Conversely, the euro surged significantly, climbing approximately 13% against the dollar, settling at $1.16, compared to $1.04 six months earlier.
Safe-havens spike, oil dips
With greater initial uncertainty, investors rushed toward safer investment havens, most notably gold.
Gold prices soared dramatically as uncertainty spread throughout financial markets. During Trump’s first six months in office, the price surged 24%, jumping from around $2,700 per ounce in late January to $3,350 by late July.
In late April, gold reached a historic high, surpassing $3,500, reflecting growing concerns about global economic turmoil.
Conversely, oil markets faced downward pressure. Brent crude, the global benchmark, fell approximately 14.3%, dropping from nearly $80.2 per barrel in late January to around $68.60 by late July.
Market analysts attribute the slump partly to concerns that Trump’s tariffs would dampen global trade activity, reducing oil demand worldwide.
On the other hand, oil experienced a short-lived spike in June, after Israel and the U.S. attacked Iranian nuclear capabilities.
Bitcoin, another asset closely watched due to Trump’s past enthusiasm for cryptocurrency, also witnessed initial volatility before reaching all-time highs.
Initially buoyed by Trump’s campaign pledge to make the U.S. the global crypto capital, bitcoin had sharply declined by around 8.5% during Trump’s first three months in office.
However, following the easing of uncertainty after trade deal announcements and regulatory optimism, the world’s largest cryptocurrency exceeded the $120,000 threshold in July.
Magnificent Seven
Perhaps most notably affected by market uncertainty were shares of technology and innovation-driven companies, often collectively referred to as the “Magnificent Seven.”
Electric vehicle (EV) manufacturer Tesla, whose CEO, Elon Musk, was one of Trump’s staunchest financial supporters, contributing more than $130 million to the president’s election campaign, suffered the sharpest losses in the group.
Tesla’s shares fell dramatically, plummeting 20% over the past six months. Although Trump’s initial election victory had provided a substantial boost to Tesla shares due to his enthusiasm for tech innovation, the realities of global economic uncertainty and reduced investor confidence took their toll on the company’s valuation.

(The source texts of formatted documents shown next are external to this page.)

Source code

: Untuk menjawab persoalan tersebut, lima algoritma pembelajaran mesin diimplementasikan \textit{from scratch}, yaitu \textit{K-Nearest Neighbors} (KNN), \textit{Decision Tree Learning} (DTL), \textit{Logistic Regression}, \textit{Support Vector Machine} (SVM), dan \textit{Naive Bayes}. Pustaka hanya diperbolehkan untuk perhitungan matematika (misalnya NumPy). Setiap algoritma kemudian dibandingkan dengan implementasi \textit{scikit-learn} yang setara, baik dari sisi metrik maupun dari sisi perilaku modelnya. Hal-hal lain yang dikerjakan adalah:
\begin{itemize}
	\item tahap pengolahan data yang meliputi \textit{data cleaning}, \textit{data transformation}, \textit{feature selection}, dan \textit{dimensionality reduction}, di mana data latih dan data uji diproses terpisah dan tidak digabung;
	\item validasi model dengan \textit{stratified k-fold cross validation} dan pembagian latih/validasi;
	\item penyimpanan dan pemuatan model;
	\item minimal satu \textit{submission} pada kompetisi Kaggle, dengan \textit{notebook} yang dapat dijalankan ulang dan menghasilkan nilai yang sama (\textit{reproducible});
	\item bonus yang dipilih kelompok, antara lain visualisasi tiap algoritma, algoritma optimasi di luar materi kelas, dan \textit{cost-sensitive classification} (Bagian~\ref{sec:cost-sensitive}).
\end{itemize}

Especially after Musk parted ways with the U.S. president, Tesla’s shares declined by around 10% in less than a month. Over the last six months, the EV giant’s shares have plummeted by more than 22%.
Following Tesla in losses was Apple, which experienced a 5.1% decline since Jan. 20. Google’s parent company, Alphabet, also suffered a 6.8% decline.
E-commerce and tech giant Amazon also saw a decline of around 2% in the same period.
The losses were significantly lower than they were just two months ago, as announcements of trade agreements and suspensions alleviated fears and uncertainty in the markets.
Conversely, Nvidia saw a 22.4% climb in its stock price within six months as the demand for artificial intelligence technologies continues to grow.
It also became the first publicly traded company to reach a $4 trillion market value.
Microsoft shares rose 19% and Meta shares increased 14.2% over the same period.